## Knapsack of IntegersProblem #123 |

Famous programming problem of **Packing the Knapsack** have several variants. The general statement is like following:

**Given a set of items, each of which have some Weight and Value, we want to select some of them to pack into
the knapsack which has limit of Maximum-Weight. The goal of selection is to maximize the Total-Value of packet items.**

It is told that the problem have a number of appications in transportation, logistics etc - think of building the train of railway cars (with varying content and cost), loading ships with containers or aircrafts with boxes, parcels - besides this it could be the part of more complex algorithms in networking, data transferring software etc.

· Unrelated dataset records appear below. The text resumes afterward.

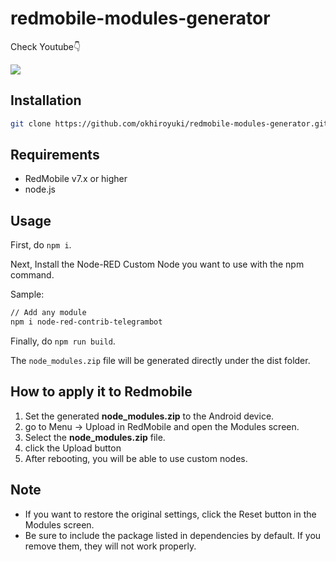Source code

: # redmobile-modules-generator

Check Youtube👇

[![](http://img.youtube.com/vi/s_MvkH3IXrM/0.jpg)](http://www.youtube.com/watch?v=s_MvkH3IXrM "")


## Installation

```bash
git clone https://github.com/okhiroyuki/redmobile-modules-generator.git
```

## Requirements

- RedMobile v7.x or higher
- node.js

## Usage

First, do `npm i`.

Next, Install the Node-RED Custom Node you want to use with the npm command.

Sample:

```bash
// Add any module
npm i node-red-contrib-telegrambot
```

Finally, do `npm run build`.

The `node_modules.zip` file will be generated directly under the dist folder.

## How to apply it to Redmobile

1. Set the generated **node_modules.zip** to the Android device.
2. go to Menu -> Upload in RedMobile and open the Modules screen.
3. Select the **node_modules.zip** file.
4. click the Upload button
5. After rebooting, you will be able to use custom nodes.

## Note

- If you want to restore the original settings, click the Reset button in the Modules screen.
- Be sure to include the package listed in dependencies by default. If you remove them, they will not work properly.
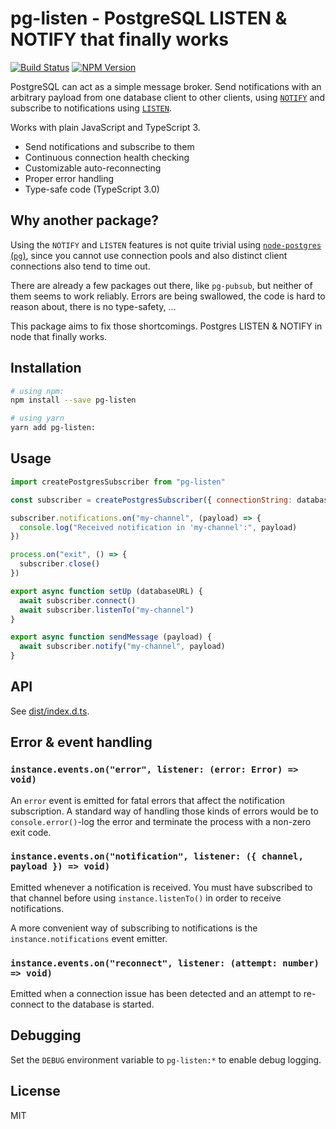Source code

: # pg-listen - PostgreSQL LISTEN & NOTIFY that finally works

[![Build Status](https://travis-ci.org/andywer/pg-listen.svg?branch=master)](https://travis-ci.org/andywer/pg-listen) [![NPM Version](https://img.shields.io/npm/v/pg-listen.svg)](https://www.npmjs.com/package/pg-listen)

PostgreSQL can act as a simple message broker. Send notifications with an arbitrary payload from one database client to other clients, using [`NOTIFY`](https://www.postgresql.org/docs/10/static/sql-notify.html) and subscribe to notifications using [`LISTEN`](https://www.postgresql.org/docs/10/static/sql-listen.html).

Works with plain JavaScript and TypeScript 3.

- Send notifications and subscribe to them
- Continuous connection health checking
- Customizable auto-reconnecting
- Proper error handling
- Type-safe code (TypeScript 3.0)


## Why another package?

Using the `NOTIFY` and `LISTEN` features is not quite trivial using [`node-postgres` (`pg`)](https://www.npmjs.com/package/pg), since you cannot use connection pools and also distinct client connections also tend to time out.

There are already a few packages out there, like `pg-pubsub`, but neither of them seems to work reliably. Errors are being swallowed, the code is hard to reason about, there is no type-safety, ...

This package aims to fix those shortcomings. Postgres LISTEN & NOTIFY in node that finally works.


## Installation

```sh
# using npm:
npm install --save pg-listen

# using yarn
yarn add pg-listen:
```


## Usage

```js
import createPostgresSubscriber from "pg-listen"

const subscriber = createPostgresSubscriber({ connectionString: databaseURL })

subscriber.notifications.on("my-channel", (payload) => {
  console.log("Received notification in 'my-channel':", payload)
})

process.on("exit", () => {
  subscriber.close()
})

export async function setUp (databaseURL) {
  await subscriber.connect()
  await subscriber.listenTo("my-channel")
}

export async function sendMessage (payload) {
  await subscriber.notify("my-channel", payload)
}
```


## API

See [dist/index.d.ts](./dist/index.d.ts).


## Error & event handling

### `instance.events.on("error", listener: (error: Error) => void)`

An `error` event is emitted for fatal errors that affect the notification subscription. A standard way of handling those kinds of errors would be to `console.error()`-log the error and terminate the process with a non-zero exit code.

### `instance.events.on("notification", listener: ({ channel, payload }) => void)`

Emitted whenever a notification is received. You must have subscribed to that channel before using `instance.listenTo()` in order to receive notifications.

A more convenient way of subscribing to notifications is the `instance.notifications` event emitter.

### `instance.events.on("reconnect", listener: (attempt: number) => void)`

Emitted when a connection issue has been detected and an attempt to re-connect to the database is started.


## Debugging

Set the `DEBUG` environment variable to `pg-listen:*` to enable debug logging.


## License

MIT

Three common variants of the problem are:

**Unbounded knapsack**- when items of each kind are presented in unlimited amount.**Bounded knapsack**- each type of item is presented in several copies (we know amount for each type).**0/1 knapsack**- there is a single copy of each type of item, so any type/item could be either included (`1`

) or not (`0`

).

The last of three is the most popular and so we'll try to solve this. If the weights of the items are given with
arbitrary **real** numbers, the problem can not be solved efficiently. However with integer weights we can use
**dynamic programming** approach, increasing weight by iterations.

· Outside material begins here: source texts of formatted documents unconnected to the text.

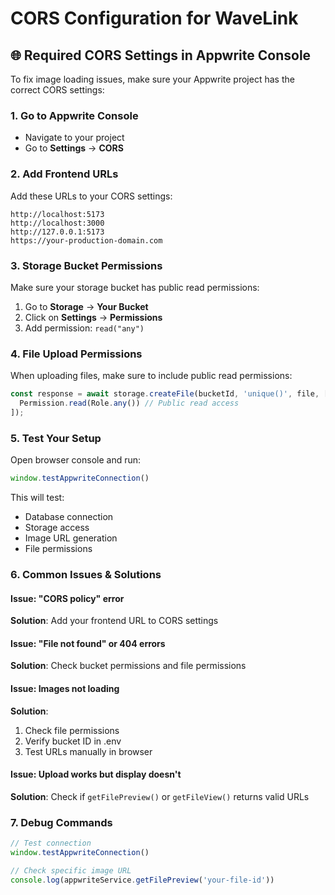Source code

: # CORS Configuration for WaveLink

## 🌐 Required CORS Settings in Appwrite Console

To fix image loading issues, make sure your Appwrite project has the correct CORS settings:

### 1. Go to Appwrite Console
- Navigate to your project
- Go to **Settings** → **CORS**

### 2. Add Frontend URLs
Add these URLs to your CORS settings:

```
http://localhost:5173
http://localhost:3000
http://127.0.0.1:5173
https://your-production-domain.com
```

### 3. Storage Bucket Permissions
Make sure your storage bucket has public read permissions:

1. Go to **Storage** → **Your Bucket**
2. Click on **Settings** → **Permissions**
3. Add permission: `read("any")`

### 4. File Upload Permissions
When uploading files, make sure to include public read permissions:

```javascript
const response = await storage.createFile(bucketId, 'unique()', file, [
  Permission.read(Role.any()) // Public read access
]);
```

### 5. Test Your Setup
Open browser console and run:
```javascript
window.testAppwriteConnection()
```

This will test:
- Database connection
- Storage access
- Image URL generation
- File permissions

### 6. Common Issues & Solutions

#### Issue: "CORS policy" error
**Solution**: Add your frontend URL to CORS settings

#### Issue: "File not found" or 404 errors
**Solution**: Check bucket permissions and file permissions

#### Issue: Images not loading
**Solution**: 
1. Check file permissions
2. Verify bucket ID in .env
3. Test URLs manually in browser

#### Issue: Upload works but display doesn't
**Solution**: Check if `getFilePreview()` or `getFileView()` returns valid URLs

### 7. Debug Commands
```javascript
// Test connection
window.testAppwriteConnection()

// Check specific image URL
console.log(appwriteService.getFilePreview('your-file-id'))
```
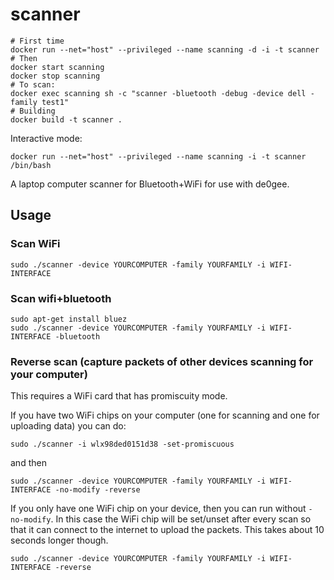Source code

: # scanner

```
# First time
docker run --net="host" --privileged --name scanning -d -i -t scanner
# Then
docker start scanning
docker stop scanning
# To scan:
docker exec scanning sh -c "scanner -bluetooth -debug -device dell -family test1"
# Building
docker build -t scanner .
```

Interactive mode:

```
docker run --net="host" --privileged --name scanning -i -t scanner /bin/bash
```

A laptop computer scanner for Bluetooth+WiFi for use with de0gee.

## Usage

### Scan WiFi

```
sudo ./scanner -device YOURCOMPUTER -family YOURFAMILY -i WIFI-INTERFACE 
```

### Scan wifi+bluetooth

```
sudo apt-get install bluez
sudo ./scanner -device YOURCOMPUTER -family YOURFAMILY -i WIFI-INTERFACE -bluetooth
```

### Reverse scan (capture packets of other devices scanning for your computer)

This requires a WiFi card that has promiscuity mode.

If you have two WiFi chips on your computer (one for scanning and one for uploading data) you can do:

```
sudo ./scanner -i wlx98ded0151d38 -set-promiscuous
```

and then

```
sudo ./scanner -device YOURCOMPUTER -family YOURFAMILY -i WIFI-INTERFACE -no-modify -reverse
```

If you only have one WiFi chip on your device, then you can run without `-no-modify`. In this case the WiFi chip will be set/unset after every scan so that it can connect to the internet to upload the packets. This takes about 10 seconds longer though.

```
sudo ./scanner -device YOURCOMPUTER -family YOURFAMILY -i WIFI-INTERFACE -reverse
```
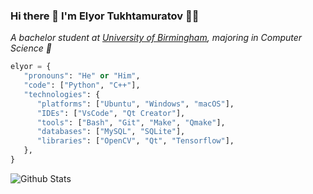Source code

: ### Hi there 👋 I'm Elyor Tukhtamuratov 👨‍💻

<p><em>A bachelor student at <a href="https://www.birmingham.ac.uk/index.aspx">University of Birmingham</a>, majoring in Computer Science 🙂
</em></p>

```python
elyor = {
   "pronouns": "He" or "Him",
   "code": ["Python", "C++"],
   "technologies": {
      "platforms": ["Ubuntu", "Windows", "macOS"],
      "IDEs": ["VsCode", "Qt Creator"],
      "tools": ["Bash", "Git", "Make", "Qmake"],
      "databases": ["MySQL", "SQLite"],
      "libraries": ["OpenCV", "Qt", "Tensorflow"],
   },
}
```

![Github Stats](https://github-readme-stats.vercel.app/api?username=elyor04&show_icons=true&icon_color=79ff97&text_color=9f9f9f&bg_color=151515)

Trivial approach would be to try all combinations of items. There are `2^N`

of them and it will work for about `20`

items in several seconds. However for larger values we are to use dynamic programming.

Suppose we have a set of items, labeled with numbers from `1`

to `N`

. Each of them has the known weight `w[i]`

and
the value `v[i]`

.

Let us iterate through these items and on each
iteration examine all possible weight limits `W`

from `0`

to `Wmax`

(capacity of knapsack) and try to find the
answer for the given `W`

and subset of items from `1`

to `i`

:

```
FOR i IN 1..N
FOR w IN 0..Wmax
subset = items from 1 to i
solve_knapsack(subset, w)
END FOR
END FOR
result = solve_knapsack(items from 1 to N, Wmax)
```

Here `solve_knapsack`

function returns the value of selected items (for given set and weight limit) and could be
performed in a single choice, using previously calculated values.
Really, for `i-th`

element we could either include it or not.

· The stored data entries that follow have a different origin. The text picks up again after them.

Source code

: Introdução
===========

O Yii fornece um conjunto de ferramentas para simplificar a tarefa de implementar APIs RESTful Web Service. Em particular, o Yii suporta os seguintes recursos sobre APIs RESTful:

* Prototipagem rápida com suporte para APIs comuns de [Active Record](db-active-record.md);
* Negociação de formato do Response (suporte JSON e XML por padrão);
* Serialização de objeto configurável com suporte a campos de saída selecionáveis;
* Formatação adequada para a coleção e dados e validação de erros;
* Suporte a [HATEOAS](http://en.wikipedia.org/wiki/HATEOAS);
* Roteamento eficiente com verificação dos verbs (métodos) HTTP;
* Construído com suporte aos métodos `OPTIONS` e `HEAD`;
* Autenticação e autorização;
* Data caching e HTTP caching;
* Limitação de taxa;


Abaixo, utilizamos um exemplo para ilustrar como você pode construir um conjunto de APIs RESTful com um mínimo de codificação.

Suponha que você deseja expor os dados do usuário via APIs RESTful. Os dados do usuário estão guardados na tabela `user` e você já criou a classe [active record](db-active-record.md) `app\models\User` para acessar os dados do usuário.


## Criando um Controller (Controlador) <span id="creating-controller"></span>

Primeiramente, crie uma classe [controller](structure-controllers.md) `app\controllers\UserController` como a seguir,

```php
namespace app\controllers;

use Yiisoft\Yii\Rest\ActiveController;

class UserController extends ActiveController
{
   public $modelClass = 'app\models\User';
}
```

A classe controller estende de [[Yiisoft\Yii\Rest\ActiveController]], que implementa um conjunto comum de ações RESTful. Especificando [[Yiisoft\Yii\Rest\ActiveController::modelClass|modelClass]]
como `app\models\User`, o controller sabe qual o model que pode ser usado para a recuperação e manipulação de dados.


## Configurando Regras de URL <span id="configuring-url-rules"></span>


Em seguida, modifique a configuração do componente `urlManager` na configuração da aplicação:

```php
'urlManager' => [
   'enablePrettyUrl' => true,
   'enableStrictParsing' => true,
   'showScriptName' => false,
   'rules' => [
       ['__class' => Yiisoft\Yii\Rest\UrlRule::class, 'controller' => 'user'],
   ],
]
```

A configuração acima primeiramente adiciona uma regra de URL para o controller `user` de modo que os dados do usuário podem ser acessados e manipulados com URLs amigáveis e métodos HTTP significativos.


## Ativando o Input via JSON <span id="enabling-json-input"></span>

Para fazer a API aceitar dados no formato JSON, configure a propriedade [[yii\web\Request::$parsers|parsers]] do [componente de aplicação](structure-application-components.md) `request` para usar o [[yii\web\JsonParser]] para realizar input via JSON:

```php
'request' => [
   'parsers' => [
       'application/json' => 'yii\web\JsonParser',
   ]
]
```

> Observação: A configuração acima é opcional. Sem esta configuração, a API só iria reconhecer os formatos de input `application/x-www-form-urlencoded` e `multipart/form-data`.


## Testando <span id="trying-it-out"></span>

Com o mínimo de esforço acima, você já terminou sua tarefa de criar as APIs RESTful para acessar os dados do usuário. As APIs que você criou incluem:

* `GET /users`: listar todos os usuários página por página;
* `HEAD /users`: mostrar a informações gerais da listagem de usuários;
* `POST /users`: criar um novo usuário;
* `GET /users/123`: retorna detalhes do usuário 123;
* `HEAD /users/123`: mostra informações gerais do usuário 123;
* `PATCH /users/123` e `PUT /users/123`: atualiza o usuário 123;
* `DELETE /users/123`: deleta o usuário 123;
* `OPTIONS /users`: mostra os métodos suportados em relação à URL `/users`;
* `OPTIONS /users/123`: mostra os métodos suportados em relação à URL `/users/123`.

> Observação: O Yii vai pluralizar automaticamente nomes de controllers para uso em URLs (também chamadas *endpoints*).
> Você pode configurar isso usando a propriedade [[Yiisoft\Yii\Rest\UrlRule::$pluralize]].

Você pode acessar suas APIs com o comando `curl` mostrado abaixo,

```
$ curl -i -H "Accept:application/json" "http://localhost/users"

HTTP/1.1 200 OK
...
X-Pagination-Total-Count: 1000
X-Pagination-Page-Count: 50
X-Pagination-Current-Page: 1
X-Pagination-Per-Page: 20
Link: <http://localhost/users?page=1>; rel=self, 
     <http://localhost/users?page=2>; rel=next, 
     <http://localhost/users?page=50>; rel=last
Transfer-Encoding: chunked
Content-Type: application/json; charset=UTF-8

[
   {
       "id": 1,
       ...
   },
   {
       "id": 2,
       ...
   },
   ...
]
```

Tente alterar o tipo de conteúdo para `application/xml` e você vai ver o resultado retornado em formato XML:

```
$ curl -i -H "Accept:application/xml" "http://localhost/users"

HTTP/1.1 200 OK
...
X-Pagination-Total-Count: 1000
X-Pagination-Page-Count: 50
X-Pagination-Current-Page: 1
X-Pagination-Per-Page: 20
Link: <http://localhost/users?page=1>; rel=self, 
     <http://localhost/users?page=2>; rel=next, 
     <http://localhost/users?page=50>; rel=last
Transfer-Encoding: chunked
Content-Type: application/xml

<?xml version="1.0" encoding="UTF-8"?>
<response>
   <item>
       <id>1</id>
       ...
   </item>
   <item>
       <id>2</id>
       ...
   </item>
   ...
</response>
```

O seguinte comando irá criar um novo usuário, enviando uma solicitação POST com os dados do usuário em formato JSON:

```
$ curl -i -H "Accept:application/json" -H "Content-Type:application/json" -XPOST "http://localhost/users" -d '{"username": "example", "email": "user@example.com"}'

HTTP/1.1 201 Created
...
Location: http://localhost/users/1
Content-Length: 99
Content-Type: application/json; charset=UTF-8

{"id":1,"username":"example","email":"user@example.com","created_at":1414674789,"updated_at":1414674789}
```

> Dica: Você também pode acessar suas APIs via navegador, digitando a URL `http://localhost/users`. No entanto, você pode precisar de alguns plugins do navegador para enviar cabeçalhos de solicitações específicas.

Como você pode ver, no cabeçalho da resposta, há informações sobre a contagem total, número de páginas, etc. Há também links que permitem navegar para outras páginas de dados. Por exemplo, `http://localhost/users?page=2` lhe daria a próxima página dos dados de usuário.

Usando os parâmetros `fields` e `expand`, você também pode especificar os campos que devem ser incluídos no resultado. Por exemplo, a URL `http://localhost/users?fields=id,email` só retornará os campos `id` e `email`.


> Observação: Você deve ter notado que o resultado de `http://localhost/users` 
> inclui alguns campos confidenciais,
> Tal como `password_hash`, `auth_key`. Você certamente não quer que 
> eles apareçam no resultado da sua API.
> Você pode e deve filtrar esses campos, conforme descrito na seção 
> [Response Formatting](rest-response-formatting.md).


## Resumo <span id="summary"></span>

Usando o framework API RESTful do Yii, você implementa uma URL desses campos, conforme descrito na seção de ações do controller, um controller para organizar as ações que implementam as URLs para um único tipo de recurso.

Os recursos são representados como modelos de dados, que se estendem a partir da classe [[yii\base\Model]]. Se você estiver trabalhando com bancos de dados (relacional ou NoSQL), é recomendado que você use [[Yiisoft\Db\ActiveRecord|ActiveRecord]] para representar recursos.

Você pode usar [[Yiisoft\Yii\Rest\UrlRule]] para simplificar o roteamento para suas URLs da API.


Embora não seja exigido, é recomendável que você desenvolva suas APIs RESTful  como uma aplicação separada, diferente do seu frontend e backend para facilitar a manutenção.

- if we do not include it, the total value would be the same as for items from
`1`

to`i-1`

, and the same limit weight`w`

; - otherwise, the total value would be the same as for items from
`1`

to`i-1`

and limit weight`w-w[i]`

(current limit reduced by the weight of item being added) plus the value of the current element`v[i]`

since it is added.

We only need to choose which value is greater. It will look like:

```
FUNCTION solve_knapsack(items from 1 to i, weight_limit)
valueNo = solve_knapsack(items from 1 to i-1, weight_limit)
IF weight_limit < w[i] THEN
return valueNo # we can't add current item anyway
END IF
valueYes = solve_knapsack(items from 1 to i-1, weight_limit - w[i]) + v[i]
return max(valueYes, valueNo)
END FUNCTION
```

If we will store previous results given by `solve_knapsack`

in array (or rectangular matrix since there are two
parameters) we got the DP algorithm. Note that internal "call" to `solve_knapsack`

can be performed with such a
pair of parameters for which calculation has never taken place before - we should return `0`

for such cases.

You are given a set of items - their weights and values. Also you are told the maximum total weight (capacity of the knapsack). Return the maximum possible value of chosen items.

**Input data** will contain amount of items `N`

on the first line.

Next line will have the maximum allowed capacity `Wmax`

of the knapsack.

Then there would be `N`

lines each with two values - `w[i]`

and `v[i]`

.

**Answer** should have a single value - maximum posible value of items placed into knapsack.

Example:

```
input data:
7
86
5 8
15 20
13 25
15 31
28 65
8 14
23 57
answer:
186
```

Here items with values `8`

, `25`

, `31`

, `65`

and `57`

are choosen with total weight of `84`

.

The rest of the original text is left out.